Traversing all blocks to verify checksums ...

22.1G completed (  59MB/s) estimated time remaining: 41hr 19min 07sec        Segmentation fault
from the system.log

Code: Select all

nas4free kernel: pid 2264 (zdb), uid 0: exited on signal 11
I could easily destroy the pool and start over as I still have the source system, but it looks like there is a possible bug in zpool import handling whatever issue my pool has and of course I'm curious what the problem is and how to fix it without starting over.

I did test all the drives with seatools before using them and they all passed. I am currently waiting for the smartctl long tests to complete on the drives to see if there are any other issues.

If anyone has any suggestions or wants further info please let me know.

Re: zpool import causes system to reboot "blkptr at 0xfffffe0003a5fa40 DVA 1 has invalid VDEV 16384"

Posted: 02 Jan 2016 17:11
by b0ssman
first what hardware are you using?
does the system pass a memtest?
post the smart values of all your drives.

Re: zpool import causes system to reboot "blkptr at 0xfffffe0003a5fa40 DVA 1 has invalid VDEV 16384"

Posted: 03 Jan 2016 13:36
by exparrot
Hardware: HPMS N40L custom BIOS 041. 2 x 4GB RAM non-ECC (need to check model). 5 x 4TB Seagate NAS ST4000VN000
Memtest: Will run that next now that the smartctl long test is done.
Smarctl output: http://pastebin.com/7wj6fz5V

Re: zpool import causes system to reboot "blkptr at 0xfffffe0003a5fa40 DVA 1 has invalid VDEV 16384"

Posted: 03 Jan 2016 13:53
by b0ssman
smart values look fine.
to get zfs corruption like yours either the machine crashed and did not shut down properly or you had memory corruption.
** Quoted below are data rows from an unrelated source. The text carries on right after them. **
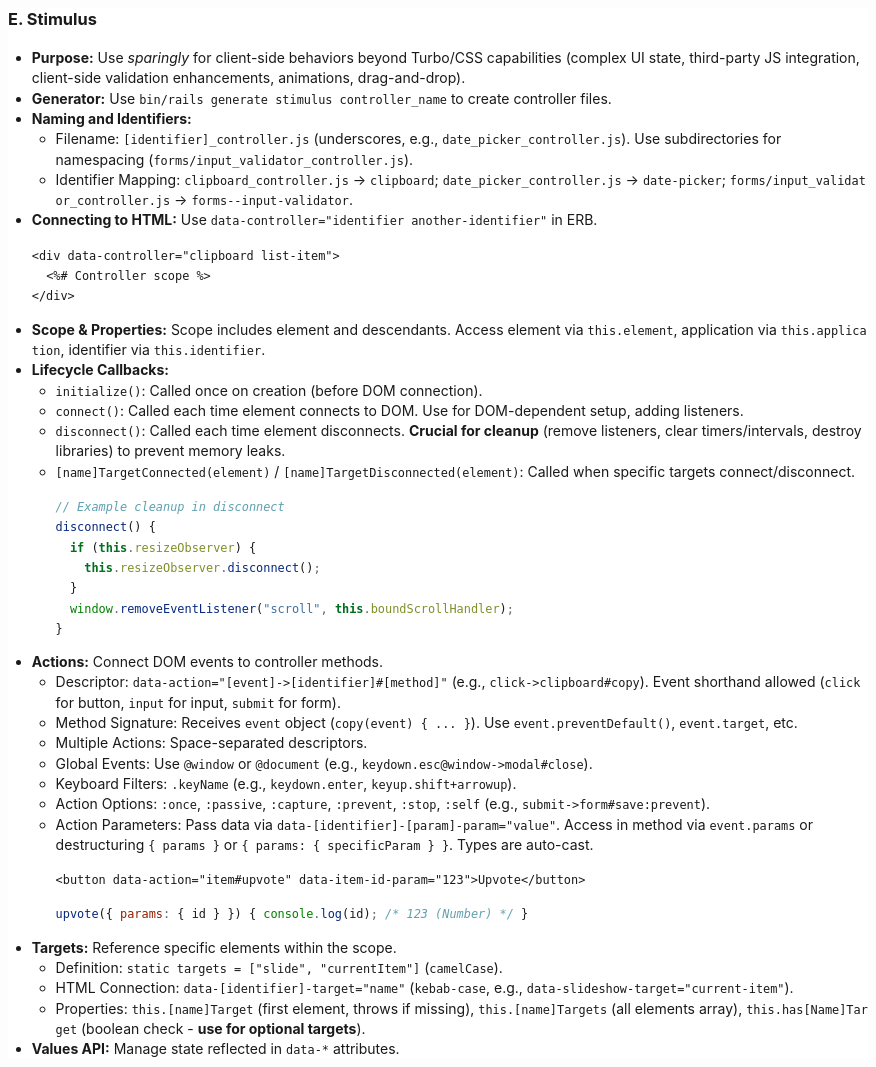 ### E. Stimulus

*   **Purpose:** Use *sparingly* for client-side behaviors beyond Turbo/CSS capabilities (complex UI state, third-party JS integration, client-side validation enhancements, animations, drag-and-drop).
*   **Generator:** Use `bin/rails generate stimulus controller_name` to create controller files.
*   **Naming and Identifiers:**
    *   Filename: `[identifier]_controller.js` (underscores, e.g., `date_picker_controller.js`). Use subdirectories for namespacing (`forms/input_validator_controller.js`).
    *   Identifier Mapping: `clipboard_controller.js` -> `clipboard`; `date_picker_controller.js` -> `date-picker`; `forms/input_validator_controller.js` -> `forms--input-validator`.
*   **Connecting to HTML:** Use `data-controller="identifier another-identifier"` in ERB.
    ```erb
    <div data-controller="clipboard list-item">
      <%# Controller scope %>
    </div>
    ```
*   **Scope & Properties:** Scope includes element and descendants. Access element via `this.element`, application via `this.application`, identifier via `this.identifier`.
*   **Lifecycle Callbacks:**
    *   `initialize()`: Called once on creation (before DOM connection).
    *   `connect()`: Called each time element connects to DOM. Use for DOM-dependent setup, adding listeners.
    *   `disconnect()`: Called each time element disconnects. **Crucial for cleanup** (remove listeners, clear timers/intervals, destroy libraries) to prevent memory leaks.
    *   `[name]TargetConnected(element)` / `[name]TargetDisconnected(element)`: Called when specific targets connect/disconnect.
        ```javascript
        // Example cleanup in disconnect
        disconnect() {
          if (this.resizeObserver) {
            this.resizeObserver.disconnect();
          }
          window.removeEventListener("scroll", this.boundScrollHandler);
        }
        ```
*   **Actions:** Connect DOM events to controller methods.
    *   Descriptor: `data-action="[event]->[identifier]#[method]"` (e.g., `click->clipboard#copy`). Event shorthand allowed (`click` for button, `input` for input, `submit` for form).
    *   Method Signature: Receives `event` object (`copy(event) { ... }`). Use `event.preventDefault()`, `event.target`, etc.
    *   Multiple Actions: Space-separated descriptors.
    *   Global Events: Use `@window` or `@document` (e.g., `keydown.esc@window->modal#close`).
    *   Keyboard Filters: `.keyName` (e.g., `keydown.enter`, `keyup.shift+arrowup`).
    *   Action Options: `:once`, `:passive`, `:capture`, `:prevent`, `:stop`, `:self` (e.g., `submit->form#save:prevent`).
    *   Action Parameters: Pass data via `data-[identifier]-[param]-param="value"`. Access in method via `event.params` or destructuring `{ params }` or `{ params: { specificParam } }`. Types are auto-cast.
        ```erb
        <button data-action="item#upvote" data-item-id-param="123">Upvote</button>
        ```
        ```javascript
        upvote({ params: { id } }) { console.log(id); /* 123 (Number) */ }
        ```
*   **Targets:** Reference specific elements within the scope.
    *   Definition: `static targets = ["slide", "currentItem"]` (`camelCase`).
    *   HTML Connection: `data-[identifier]-target="name"` (`kebab-case`, e.g., `data-slideshow-target="current-item"`).
    *   Properties: `this.[name]Target` (first element, throws if missing), `this.[name]Targets` (all elements array), `this.has[Name]Target` (boolean check - **use for optional targets**).
*   **Values API:** Manage state reflected in `data-*` attributes.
Re: zpool import causes system to reboot "blkptr at 0xfffffe0003a5fa40 DVA 1 has invalid VDEV 16384"

Posted: 03 Jan 2016 14:02
by exparrot
OK thanks.

Will see what memtest says. Are the default tests fine and how long should I run it for?

What are your thoughts on the import causing a panic and reboot? Should I create a bug report for NAS4Free or FreeBSD?

Re: zpool import causes system to reboot "blkptr at 0xfffffe0003a5fa40 DVA 1 has invalid VDEV 16384"

Posted: 03 Jan 2016 15:01
by b0ssman
no this seems like hardware failure.

24h for a memtest.

Re: zpool import causes system to reboot "blkptr at 0xfffffe0003a5fa40 DVA 1 has invalid VDEV 16384"

Posted: 05 Jan 2016 09:20
by exparrot
I ran the memtest for 29hrs. It picked up some errors while running test 10 on the 1st pass, but nothing further in the subsequent passes.

Image

I then ran just test 10 for 2 passes and there were no errors. So I'm not sure if I have intermittently faulty RAM or if it was a memtest issue? I would expect faulty RAM to fail all the time? Either way I contemplating replacing the RAM with ECC RAM.

So back to the panic. I understand the faulty RAM caused the corruption in the pool, but if I replace the RAM and the import still causes a reboot should zpool not be able to catch the problem and avoid the panic?

Re: zpool import causes system to reboot "blkptr at 0xfffffe0003a5fa40 DVA 1 has invalid VDEV 16384"

Posted: 05 Jan 2016 09:37
by noclaf
Errors have probability. Even a broken clocks is right twice a day. Throw the memory out.

Re: zpool import causes system to reboot "blkptr at 0xfffffe0003a5fa40 DVA 1 has invalid VDEV 16384"

Posted: 05 Jan 2016 10:12
by b0ssman
the pool is now damaged because of the faulty ram.
there is no file system repair tool for zfs because its enterprise, the motto for enterprise is. If its broken, restore from backup.
copy the data off the pool and rebuild the array.

Re: zpool import causes system to reboot "blkptr at 0xfffffe0003a5fa40 DVA 1 has invalid VDEV 16384"

Posted: 05 Jan 2016 10:19
by exparrot
Fair enough. I will replace the RAM and start again.

Thanks for all the assistance :)